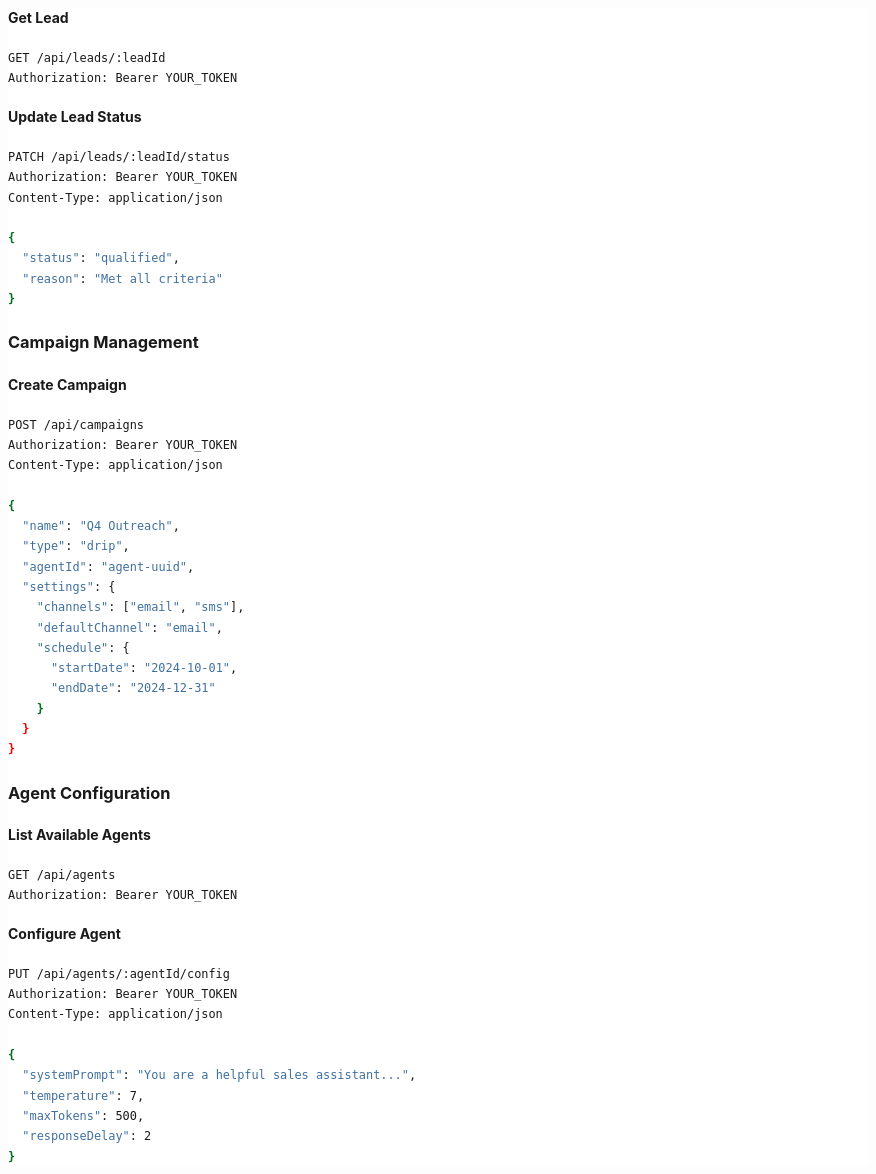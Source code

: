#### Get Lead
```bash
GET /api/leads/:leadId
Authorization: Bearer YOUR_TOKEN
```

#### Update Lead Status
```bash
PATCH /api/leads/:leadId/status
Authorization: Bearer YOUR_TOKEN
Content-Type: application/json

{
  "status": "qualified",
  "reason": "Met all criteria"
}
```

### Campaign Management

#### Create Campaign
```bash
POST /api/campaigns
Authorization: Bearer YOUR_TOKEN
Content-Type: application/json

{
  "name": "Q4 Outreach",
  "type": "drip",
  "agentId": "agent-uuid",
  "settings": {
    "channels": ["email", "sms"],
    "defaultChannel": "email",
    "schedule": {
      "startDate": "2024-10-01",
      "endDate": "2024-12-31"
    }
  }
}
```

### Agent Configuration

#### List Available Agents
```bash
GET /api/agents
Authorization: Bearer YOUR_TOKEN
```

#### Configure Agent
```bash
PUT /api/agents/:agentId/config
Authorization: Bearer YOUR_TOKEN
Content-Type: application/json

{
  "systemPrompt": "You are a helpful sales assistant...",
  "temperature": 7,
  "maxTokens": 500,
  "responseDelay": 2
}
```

---

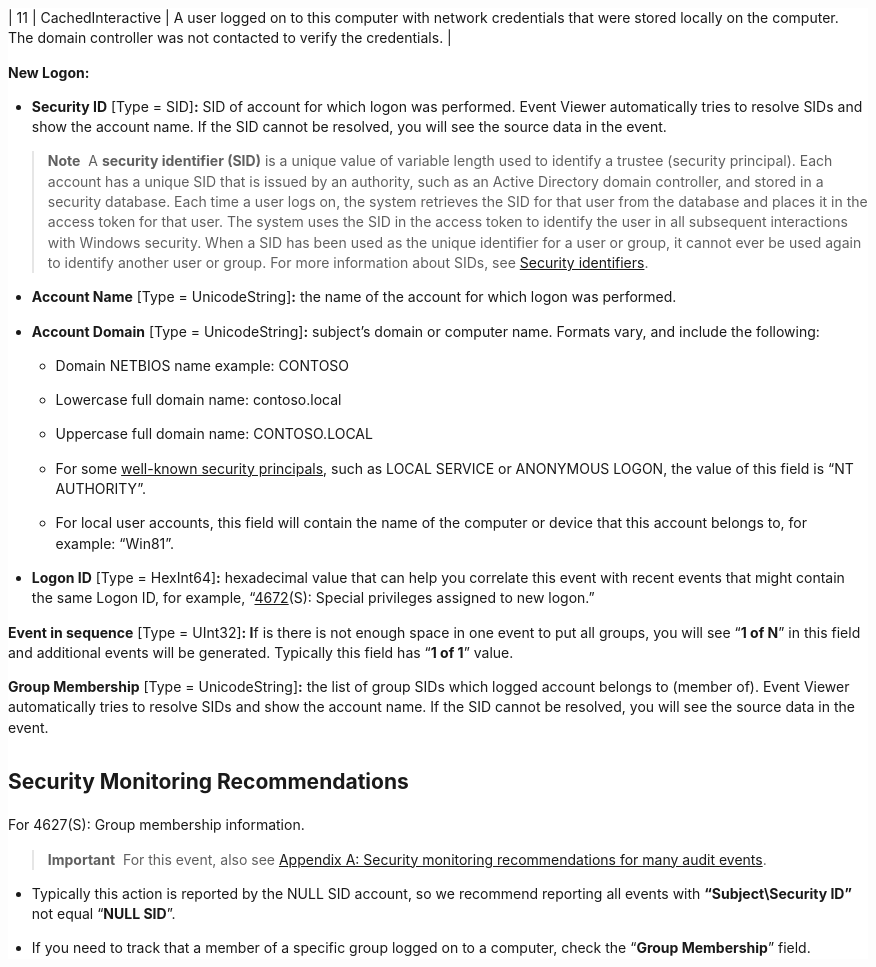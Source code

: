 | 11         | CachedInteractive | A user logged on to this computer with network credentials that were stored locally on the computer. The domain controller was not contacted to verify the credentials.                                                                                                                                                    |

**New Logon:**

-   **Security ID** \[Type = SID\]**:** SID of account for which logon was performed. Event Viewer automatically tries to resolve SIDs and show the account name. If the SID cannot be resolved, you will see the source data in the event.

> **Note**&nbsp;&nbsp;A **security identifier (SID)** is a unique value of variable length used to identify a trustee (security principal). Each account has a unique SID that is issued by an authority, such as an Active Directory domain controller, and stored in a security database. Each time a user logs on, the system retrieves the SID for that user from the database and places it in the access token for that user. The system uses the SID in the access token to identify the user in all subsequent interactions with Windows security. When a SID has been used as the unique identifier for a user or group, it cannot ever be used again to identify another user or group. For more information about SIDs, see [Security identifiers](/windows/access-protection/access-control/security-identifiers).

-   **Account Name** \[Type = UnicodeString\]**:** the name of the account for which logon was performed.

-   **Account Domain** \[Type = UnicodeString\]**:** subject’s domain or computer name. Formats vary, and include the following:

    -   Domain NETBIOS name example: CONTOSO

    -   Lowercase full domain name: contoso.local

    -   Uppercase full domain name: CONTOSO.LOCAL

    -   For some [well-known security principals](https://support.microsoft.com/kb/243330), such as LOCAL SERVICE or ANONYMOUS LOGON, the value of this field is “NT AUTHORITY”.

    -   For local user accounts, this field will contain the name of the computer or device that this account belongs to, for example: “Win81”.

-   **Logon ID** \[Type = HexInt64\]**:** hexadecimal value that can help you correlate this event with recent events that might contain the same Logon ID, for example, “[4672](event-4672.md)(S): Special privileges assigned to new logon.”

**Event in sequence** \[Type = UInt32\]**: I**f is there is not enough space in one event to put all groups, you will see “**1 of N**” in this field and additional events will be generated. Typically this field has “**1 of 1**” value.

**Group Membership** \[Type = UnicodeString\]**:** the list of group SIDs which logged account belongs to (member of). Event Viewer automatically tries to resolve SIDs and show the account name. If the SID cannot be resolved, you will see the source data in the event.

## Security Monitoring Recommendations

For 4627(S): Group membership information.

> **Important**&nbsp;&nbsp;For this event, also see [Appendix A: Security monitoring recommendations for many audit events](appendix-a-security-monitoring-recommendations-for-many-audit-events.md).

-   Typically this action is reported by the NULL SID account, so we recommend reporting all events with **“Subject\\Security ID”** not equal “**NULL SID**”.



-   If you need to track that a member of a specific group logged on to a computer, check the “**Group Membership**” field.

...

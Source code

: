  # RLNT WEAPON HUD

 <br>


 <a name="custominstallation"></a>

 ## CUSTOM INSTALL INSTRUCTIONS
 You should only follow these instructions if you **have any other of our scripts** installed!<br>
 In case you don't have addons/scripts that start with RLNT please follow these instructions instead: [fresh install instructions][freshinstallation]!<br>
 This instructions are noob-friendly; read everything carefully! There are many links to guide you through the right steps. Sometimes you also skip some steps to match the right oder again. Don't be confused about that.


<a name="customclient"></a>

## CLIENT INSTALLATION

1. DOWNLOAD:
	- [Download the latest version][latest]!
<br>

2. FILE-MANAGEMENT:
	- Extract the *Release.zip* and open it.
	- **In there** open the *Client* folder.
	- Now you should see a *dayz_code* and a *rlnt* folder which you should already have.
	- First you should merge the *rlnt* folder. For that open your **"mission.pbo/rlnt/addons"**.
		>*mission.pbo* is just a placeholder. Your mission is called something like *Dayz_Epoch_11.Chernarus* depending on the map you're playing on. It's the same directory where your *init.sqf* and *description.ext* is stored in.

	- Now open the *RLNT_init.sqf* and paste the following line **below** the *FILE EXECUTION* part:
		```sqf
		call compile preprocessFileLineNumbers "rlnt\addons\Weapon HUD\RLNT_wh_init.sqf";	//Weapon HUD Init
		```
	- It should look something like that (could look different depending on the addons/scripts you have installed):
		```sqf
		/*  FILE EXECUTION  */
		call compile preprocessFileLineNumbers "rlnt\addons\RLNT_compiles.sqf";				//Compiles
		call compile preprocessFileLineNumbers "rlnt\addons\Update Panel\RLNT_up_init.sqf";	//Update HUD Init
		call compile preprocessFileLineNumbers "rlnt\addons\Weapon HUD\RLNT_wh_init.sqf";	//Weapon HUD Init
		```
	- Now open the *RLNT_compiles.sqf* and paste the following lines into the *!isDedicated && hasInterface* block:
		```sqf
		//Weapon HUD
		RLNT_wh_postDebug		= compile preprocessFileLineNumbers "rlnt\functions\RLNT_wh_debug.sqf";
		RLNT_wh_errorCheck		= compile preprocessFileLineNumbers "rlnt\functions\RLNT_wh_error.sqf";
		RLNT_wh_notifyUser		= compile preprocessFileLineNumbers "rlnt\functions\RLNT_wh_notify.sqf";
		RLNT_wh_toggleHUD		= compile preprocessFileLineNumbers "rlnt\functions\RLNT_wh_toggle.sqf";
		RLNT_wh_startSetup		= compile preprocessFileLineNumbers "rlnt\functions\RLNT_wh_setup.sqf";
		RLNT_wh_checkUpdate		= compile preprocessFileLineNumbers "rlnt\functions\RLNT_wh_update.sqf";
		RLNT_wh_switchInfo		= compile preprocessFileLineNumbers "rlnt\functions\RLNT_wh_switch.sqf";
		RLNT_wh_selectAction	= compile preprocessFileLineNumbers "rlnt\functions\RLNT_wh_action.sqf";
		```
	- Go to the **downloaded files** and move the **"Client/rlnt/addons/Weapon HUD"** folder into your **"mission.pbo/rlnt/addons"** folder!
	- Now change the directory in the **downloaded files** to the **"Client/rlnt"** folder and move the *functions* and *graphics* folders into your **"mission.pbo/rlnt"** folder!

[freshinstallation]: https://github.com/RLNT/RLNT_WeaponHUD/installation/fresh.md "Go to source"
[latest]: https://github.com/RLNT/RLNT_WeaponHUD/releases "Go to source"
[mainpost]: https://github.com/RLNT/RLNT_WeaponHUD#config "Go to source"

• Aim of the exercise:
If a line of the material contains the word "also", pick it out and copy it.

• Response area:
> **Important**&nbsp;&nbsp;For this event, also see [Appendix A: Security monitoring recommendations for many audit events](appendix-a-security-monitoring-recommendations-for-many-audit-events.md).
 This instructions are noob-friendly; read everything carefully! There are many links to guide you through the right steps. Sometimes you also skip some steps to match the right oder again. Don't be confused about that.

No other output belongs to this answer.